Actually they should do the pregame jump into the dawg pound…get the crowd going early, and would be the only team in the NFL doing it..see this video, from Grand Valley State University…I played against them in college and thought it was pretty sweet… Watch at the 1:45 mark -> http://www.youtube.com/watch?v=tekrS_Xk7tU&feature=relmfu
The phrase “Go jump in a lake” comes to mind for some reason.
We should do this when they run out of the tunnel (1:45 mark) –> http://www.youtube.com/watch?v=tekrS_Xk7tU&feature=relmfu
yeppers. whatever happened to OUR tradition of pelting the opposing team with dog biscuits. now that is Cleveland.
I was thinking the same thing this past Sunday. I want the old rocking times back for Cleveland football games so bad…
that’s great. I was at a Chicago Cubs series when the great right fielder Andre Dawson was playing for them. At the start of every game as he ran out to his position the entire right field bleachers would rise as a group and give him the We’re Not Worthy bow. He would wait until he got to his spot, tip his cap once modestly and turn to start his warm-up tosses. Very touching and genuine.
Not winning is what happened and continues.
Ya think maybe Richardson protecting his ribs so he can play might have been a little more important?
As was mentioned by some the lack of winning in the past decade has left the in game experience lacking of any sort of fan traditions.
As corny as it may sound one of the top items after personnel decisions has best be the overall in game/fan experience in the stadium.
Seriously…every team in the league runs out to new raucous music through an electric tunnel filled with smoke and fireworks…our team runs out through a rope held by that weeks special interest group.
During the pre-kickoff at every college/NFL game (sans the Browns) a signature cheer/chant/song is heightened to send the crowd into a frenzy…in our stadium I’ve listened to Crazy Train and drunken fans sputter out.
At most every other stadium when first downs are achieved a signal is made over the loud speaker followed by a unison chant from the crowd…in our stadium an announcement is made followed by “Christ on a bike, they got one!” statements from fans.
And finally when touchdowns are scored in most every NFL stadium a signature song is played while traditionary celebrations commence…in our stadium the east stands, formerly known as the dawg pound gets a few high fives.
No ladies and germs makes no mistake about it most every visiting fan and players acquired through Free Agency that I know look at our setup as one of the worst in the league.
C’mon Jimmy! For a team with unbelievable roots and tradition there has got to be something we can be proud of in there!
Was thinking the same thing. I can only imagine the screed I’d be reading now had he injured himself during a celebration.
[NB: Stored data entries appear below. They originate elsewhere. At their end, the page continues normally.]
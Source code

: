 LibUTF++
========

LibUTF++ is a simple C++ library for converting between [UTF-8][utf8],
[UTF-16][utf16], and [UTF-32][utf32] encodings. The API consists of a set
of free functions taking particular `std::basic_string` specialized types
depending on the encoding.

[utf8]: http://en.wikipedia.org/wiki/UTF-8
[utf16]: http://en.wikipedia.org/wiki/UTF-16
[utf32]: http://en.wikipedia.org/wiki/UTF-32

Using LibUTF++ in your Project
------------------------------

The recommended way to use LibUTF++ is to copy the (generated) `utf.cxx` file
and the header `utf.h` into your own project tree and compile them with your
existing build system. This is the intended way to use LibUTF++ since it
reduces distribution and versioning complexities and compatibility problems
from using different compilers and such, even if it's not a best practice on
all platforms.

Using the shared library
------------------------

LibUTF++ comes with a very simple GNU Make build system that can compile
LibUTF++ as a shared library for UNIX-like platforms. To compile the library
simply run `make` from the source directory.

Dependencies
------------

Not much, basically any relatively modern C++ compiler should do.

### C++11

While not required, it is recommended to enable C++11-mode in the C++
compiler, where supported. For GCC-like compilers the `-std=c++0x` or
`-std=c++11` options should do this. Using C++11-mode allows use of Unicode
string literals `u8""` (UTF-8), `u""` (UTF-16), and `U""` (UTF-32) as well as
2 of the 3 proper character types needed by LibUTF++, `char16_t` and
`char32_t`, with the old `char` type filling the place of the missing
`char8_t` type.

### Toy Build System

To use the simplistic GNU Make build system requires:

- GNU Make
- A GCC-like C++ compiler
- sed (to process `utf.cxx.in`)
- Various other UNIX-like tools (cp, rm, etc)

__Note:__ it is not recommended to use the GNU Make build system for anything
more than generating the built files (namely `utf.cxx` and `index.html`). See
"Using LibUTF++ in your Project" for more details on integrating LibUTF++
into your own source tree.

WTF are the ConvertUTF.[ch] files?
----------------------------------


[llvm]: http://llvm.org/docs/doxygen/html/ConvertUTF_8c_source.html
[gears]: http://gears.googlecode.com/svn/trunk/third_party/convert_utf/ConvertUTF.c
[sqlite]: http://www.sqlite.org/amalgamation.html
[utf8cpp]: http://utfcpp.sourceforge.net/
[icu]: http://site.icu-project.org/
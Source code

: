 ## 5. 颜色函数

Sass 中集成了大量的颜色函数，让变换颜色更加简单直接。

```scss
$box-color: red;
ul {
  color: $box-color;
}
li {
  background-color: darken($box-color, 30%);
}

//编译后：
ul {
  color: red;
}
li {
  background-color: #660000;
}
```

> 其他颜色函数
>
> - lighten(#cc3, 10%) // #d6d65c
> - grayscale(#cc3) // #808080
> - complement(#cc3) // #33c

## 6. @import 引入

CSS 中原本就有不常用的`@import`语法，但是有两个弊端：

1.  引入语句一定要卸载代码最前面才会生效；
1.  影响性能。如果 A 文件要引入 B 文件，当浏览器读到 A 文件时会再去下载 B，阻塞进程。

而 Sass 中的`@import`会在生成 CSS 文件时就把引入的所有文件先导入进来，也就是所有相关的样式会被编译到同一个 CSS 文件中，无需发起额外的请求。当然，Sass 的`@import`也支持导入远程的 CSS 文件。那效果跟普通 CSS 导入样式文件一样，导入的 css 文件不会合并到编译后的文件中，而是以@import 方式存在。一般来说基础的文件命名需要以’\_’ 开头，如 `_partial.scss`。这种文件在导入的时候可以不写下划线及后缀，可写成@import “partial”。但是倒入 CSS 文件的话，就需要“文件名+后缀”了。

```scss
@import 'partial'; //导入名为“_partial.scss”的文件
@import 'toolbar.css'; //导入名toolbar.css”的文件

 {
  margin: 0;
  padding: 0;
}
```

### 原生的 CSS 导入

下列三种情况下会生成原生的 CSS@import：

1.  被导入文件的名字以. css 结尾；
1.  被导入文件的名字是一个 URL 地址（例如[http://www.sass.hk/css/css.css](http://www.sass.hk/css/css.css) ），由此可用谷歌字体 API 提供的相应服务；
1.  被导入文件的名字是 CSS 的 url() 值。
Why do they have to leap at all? Didn’t the old Stadium have a hill leading to the Pound (or was that just in my head)? Either way, just create a grass incline leading to the fence and let them run into the embrace.
Maybe posting it ONE more time would make it even cooler. Sheesh.
This is awesome
yes, there was a hill right in the middle and a cop standing nearby. Guessing they design stadiums now to discourage the fans from hopping onto the field. Too bad everyone’s not closer. The thing everyone loves about the Lambeau Leap is that the player is voluntarily eliminating the emotional distance between player and fan caused by the player’s helmet and body armor and distance from the stands.
How about a “goal post hump” for all of the dog pound fans?
Rams Rules #1 . . .
that’s not Cleveland. Now, a player lifting his leg on the goal post, the Party Pee, and the bleachers doing it with him, that’s Cleveland. Probably also a league fine.
Whenever my day is not going as well as I would like it to, I watch that video.
Instantly I feel better knowing that it was not my team that embarrassed our fanbase that way.
Then I stand up and “clap it out”.
I’m for Dawg Pound Dive!
Player raises his hand in the air and brings it down then pumps his fist with everyone in the dawgpound Barking in chorous each time he pumps his fist.